I recently caught up with Viant co-founders Tim (CEO) and Chris (COO) Vanderhook – or, as I like to think of them, The Brothers Vanderhook – to get an update on their business.
During Q1 this year, Viant reported that streaming audio and CTV combined represented more than half of the total ad spend on its platform. Viant’s Household ID, which advertisers can use to target multiple connected devices in the same home, is helping drive this growth.
Meanwhile, more than 50% of its CTV spend in the quarter came through Viant’s Direct Access program, up from 40% the previous quarter.
Direct Access is a supply-path optimization solution for connected TV ad buying that Viant released last year. It allows advertisers to tap into direct connections with more than 20 CTV publishers, including Disney, Paramount, Fox and Peacock.
The tool has very similar vibes to The Trade Desk’s OpenPath offering, but Direct Access focuses on CTV publishers, and OpenPath is more about curating the open web.
“With Direct Access,” Tim Vanderhook said, “the question we’re essentially asking our clients is, ‘Do you want to buy direct from premium content owners, or do you want to continue to buy through a middleman at higher rates and with more fees?’”
That sounds like a rhetorical question.
The Brothers Vanderhook spoke with AdExchanger.
AdExchanger: Talk to me about the momentum you’re seeing in CTV. Sounds like hockey-stick growth.
TIM VANDERHOOK: We started in CTV, and that’s why it’s the biggest percentage of ad spend on the platform today. But CTV is one of those huge tailwinds for all of digital advertising, because linear TV is imploding.
A lot of that money is going to programmatic players, but the fact is that the vast majority is going to YouTube. So, thank god for Netflix and all the other streaming companies opening up advertising and helping make the open web bigger.
In that vein, we’re also seeing more “walled gardens” like Roku shifting toward the open web to fill their need for more demand. It’ll be a slow process, but I think in the long run we’ll see all the CTV players tap high-quality DSPs to represent them to advertisers.
Do you think you’ll be battling it out with The Trade Desk on that front?
TIM: We represent mid-market advertisers, and that’s where our strength is, whereas The Trade Desk and Google are focused on the Fortune 500. They operate in many countries, and we focus on US advertisers.
Most of our advertisers weren’t able to buy TV before because they weren’t big enough to hire a holdco to execute a large TV campaign.
So, there’s still value to be had even though “TV is imploding”?
TIM: Linear TV performs really well and it always has, despite the fact that there are issues with it.
For example, TV ads absolutely drive people to search engines. If someone is exposed to an ad on TV, the first thing they’re likely to do is to go and type the brand’s name into Google Search, as opposed to going to the company’s website.

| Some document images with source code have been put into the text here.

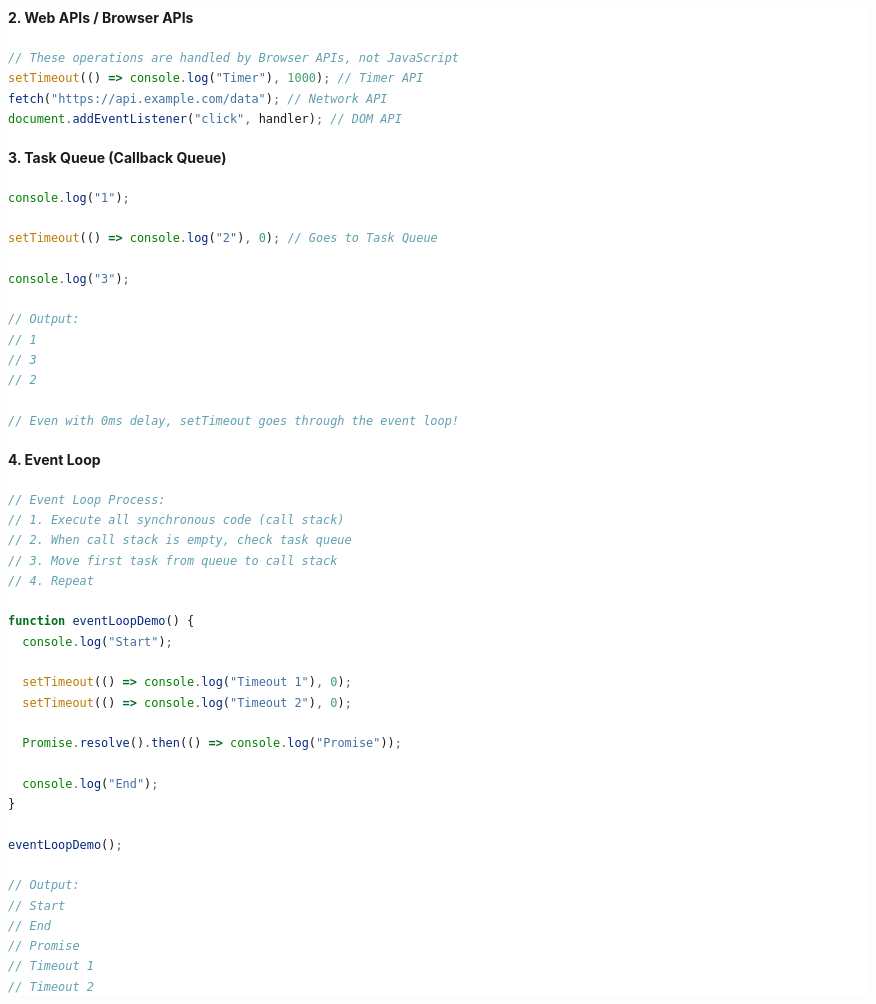 #### 2. Web APIs / Browser APIs

```javascript
// These operations are handled by Browser APIs, not JavaScript
setTimeout(() => console.log("Timer"), 1000); // Timer API
fetch("https://api.example.com/data"); // Network API
document.addEventListener("click", handler); // DOM API
```

#### 3. Task Queue (Callback Queue)

```javascript
console.log("1");

setTimeout(() => console.log("2"), 0); // Goes to Task Queue

console.log("3");

// Output:
// 1
// 3
// 2

// Even with 0ms delay, setTimeout goes through the event loop!
```

#### 4. Event Loop

```javascript
// Event Loop Process:
// 1. Execute all synchronous code (call stack)
// 2. When call stack is empty, check task queue
// 3. Move first task from queue to call stack
// 4. Repeat

function eventLoopDemo() {
  console.log("Start");

  setTimeout(() => console.log("Timeout 1"), 0);
  setTimeout(() => console.log("Timeout 2"), 0);

  Promise.resolve().then(() => console.log("Promise"));

  console.log("End");
}

eventLoopDemo();

// Output:
// Start
// End
// Promise
// Timeout 1
// Timeout 2
```
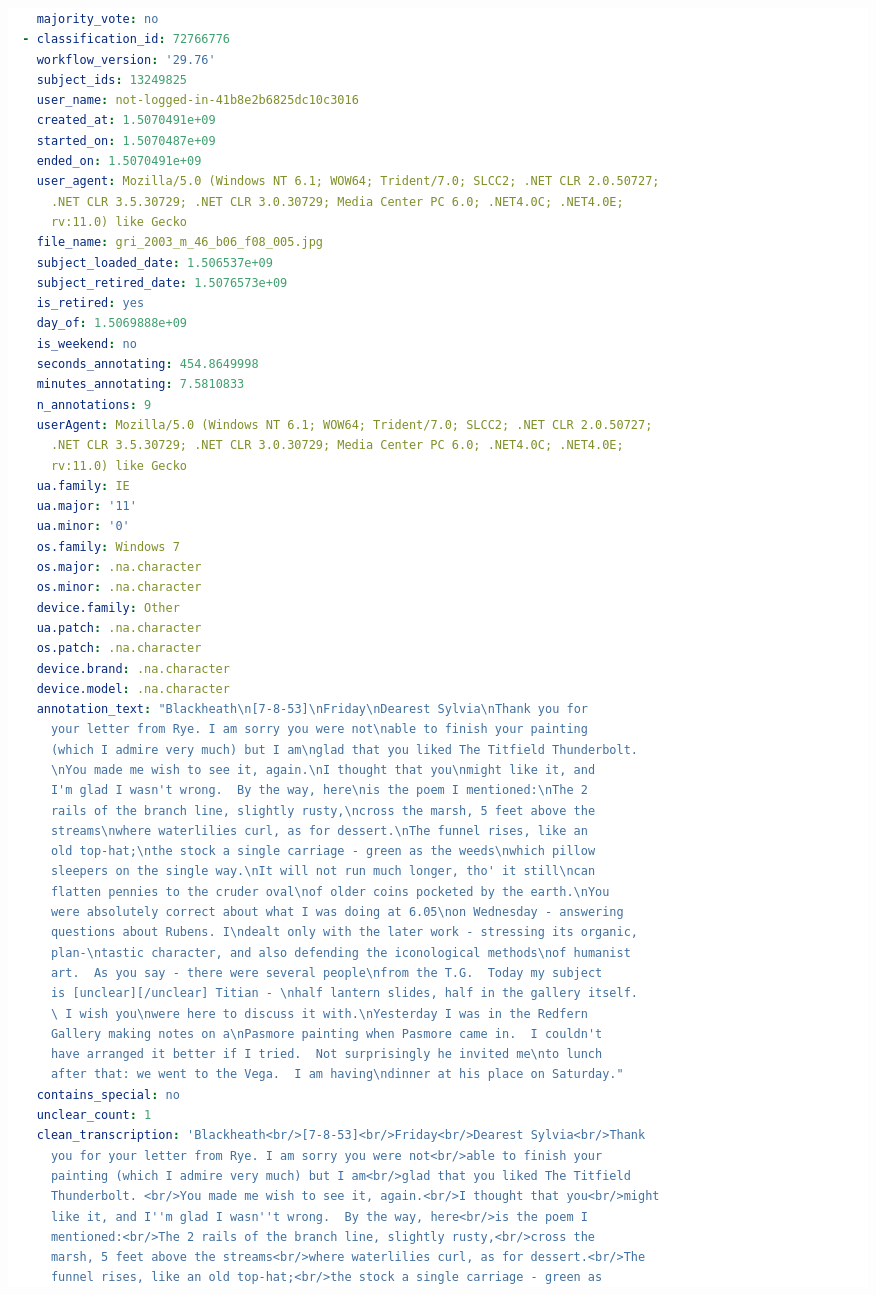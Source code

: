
 ```yaml
    majority_vote: no
  - classification_id: 72766776
    workflow_version: '29.76'
    subject_ids: 13249825
    user_name: not-logged-in-41b8e2b6825dc10c3016
    created_at: 1.5070491e+09
    started_on: 1.5070487e+09
    ended_on: 1.5070491e+09
    user_agent: Mozilla/5.0 (Windows NT 6.1; WOW64; Trident/7.0; SLCC2; .NET CLR 2.0.50727;
      .NET CLR 3.5.30729; .NET CLR 3.0.30729; Media Center PC 6.0; .NET4.0C; .NET4.0E;
      rv:11.0) like Gecko
    file_name: gri_2003_m_46_b06_f08_005.jpg
    subject_loaded_date: 1.506537e+09
    subject_retired_date: 1.5076573e+09
    is_retired: yes
    day_of: 1.5069888e+09
    is_weekend: no
    seconds_annotating: 454.8649998
    minutes_annotating: 7.5810833
    n_annotations: 9
    userAgent: Mozilla/5.0 (Windows NT 6.1; WOW64; Trident/7.0; SLCC2; .NET CLR 2.0.50727;
      .NET CLR 3.5.30729; .NET CLR 3.0.30729; Media Center PC 6.0; .NET4.0C; .NET4.0E;
      rv:11.0) like Gecko
    ua.family: IE
    ua.major: '11'
    ua.minor: '0'
    os.family: Windows 7
    os.major: .na.character
    os.minor: .na.character
    device.family: Other
    ua.patch: .na.character
    os.patch: .na.character
    device.brand: .na.character
    device.model: .na.character
    annotation_text: "Blackheath\n[7-8-53]\nFriday\nDearest Sylvia\nThank you for
      your letter from Rye. I am sorry you were not\nable to finish your painting
      (which I admire very much) but I am\nglad that you liked The Titfield Thunderbolt.
      \nYou made me wish to see it, again.\nI thought that you\nmight like it, and
      I'm glad I wasn't wrong.  By the way, here\nis the poem I mentioned:\nThe 2
      rails of the branch line, slightly rusty,\ncross the marsh, 5 feet above the
      streams\nwhere waterlilies curl, as for dessert.\nThe funnel rises, like an
      old top-hat;\nthe stock a single carriage - green as the weeds\nwhich pillow
      sleepers on the single way.\nIt will not run much longer, tho' it still\ncan
      flatten pennies to the cruder oval\nof older coins pocketed by the earth.\nYou
      were absolutely correct about what I was doing at 6.05\non Wednesday - answering
      questions about Rubens. I\ndealt only with the later work - stressing its organic,
      plan-\ntastic character, and also defending the iconological methods\nof humanist
      art.  As you say - there were several people\nfrom the T.G.  Today my subject
      is [unclear][/unclear] Titian - \nhalf lantern slides, half in the gallery itself.
      \ I wish you\nwere here to discuss it with.\nYesterday I was in the Redfern
      Gallery making notes on a\nPasmore painting when Pasmore came in.  I couldn't
      have arranged it better if I tried.  Not surprisingly he invited me\nto lunch
      after that: we went to the Vega.  I am having\ndinner at his place on Saturday."
    contains_special: no
    unclear_count: 1
    clean_transcription: 'Blackheath<br/>[7-8-53]<br/>Friday<br/>Dearest Sylvia<br/>Thank
      you for your letter from Rye. I am sorry you were not<br/>able to finish your
      painting (which I admire very much) but I am<br/>glad that you liked The Titfield
      Thunderbolt. <br/>You made me wish to see it, again.<br/>I thought that you<br/>might
      like it, and I''m glad I wasn''t wrong.  By the way, here<br/>is the poem I
      mentioned:<br/>The 2 rails of the branch line, slightly rusty,<br/>cross the
      marsh, 5 feet above the streams<br/>where waterlilies curl, as for dessert.<br/>The
      funnel rises, like an old top-hat;<br/>the stock a single carriage - green as
```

CHRIS VANDERHOOK: And then who gets the credit for that? Probably Google, because of last-click attribution. Google has been a big beneficiary of this whole misattribution game.
That’s why everyone is so excited about CTV, because you’re able to connect these dots better and see the customer journey so you can give the proper credit to what’s actually leading to behavior.
How is Viant’s Household ID helping drive the growth you’re seeing in CTV?
TIM: We initially took a lot of flak for our Household ID, which is a hash of a physical address. When we integrated it into Adelphic years ago, the fact that we were focusing on people-based identifiers was effectively used against us, because third-party cookies were still here.
But we picked an ID tied to a physical address for a reason, because it can’t be deleted or taken away from a programmatic player the way a cookie or even an email address can. And this has parlayed well in the CTV space, where there are no cookies. The fact that we can tie ad exposures to store visits is really what’s been driving omnichannel growth for us.
But do you still buy linear?
CHRIS: Yeah, we do. We also buy traditional radio.
For the presidential debate, we bought TV ads in the preshow, during the debate itself and in the postshow. Our bet was that something like a quarter of the country would watch the debate live, just to see what would happen, and that’s exactly what happened.
It was the most cost-effective reach you could get, because so many advertisers wanted to stay away from it. Some advertisers don’t want to be associated with the news, but who isn’t consuming content about the presidential election right now?
This interview has been lightly edited and condensed.
(Oh, and here’s a CTV-related fun fact about the Vanderhooks: In addition to running Myspace back in the day, Tim and Chris also co-founded Xumo, the ad-supported OTT streaming service that was acquired by Comcast in 2020 for more than $100 million.)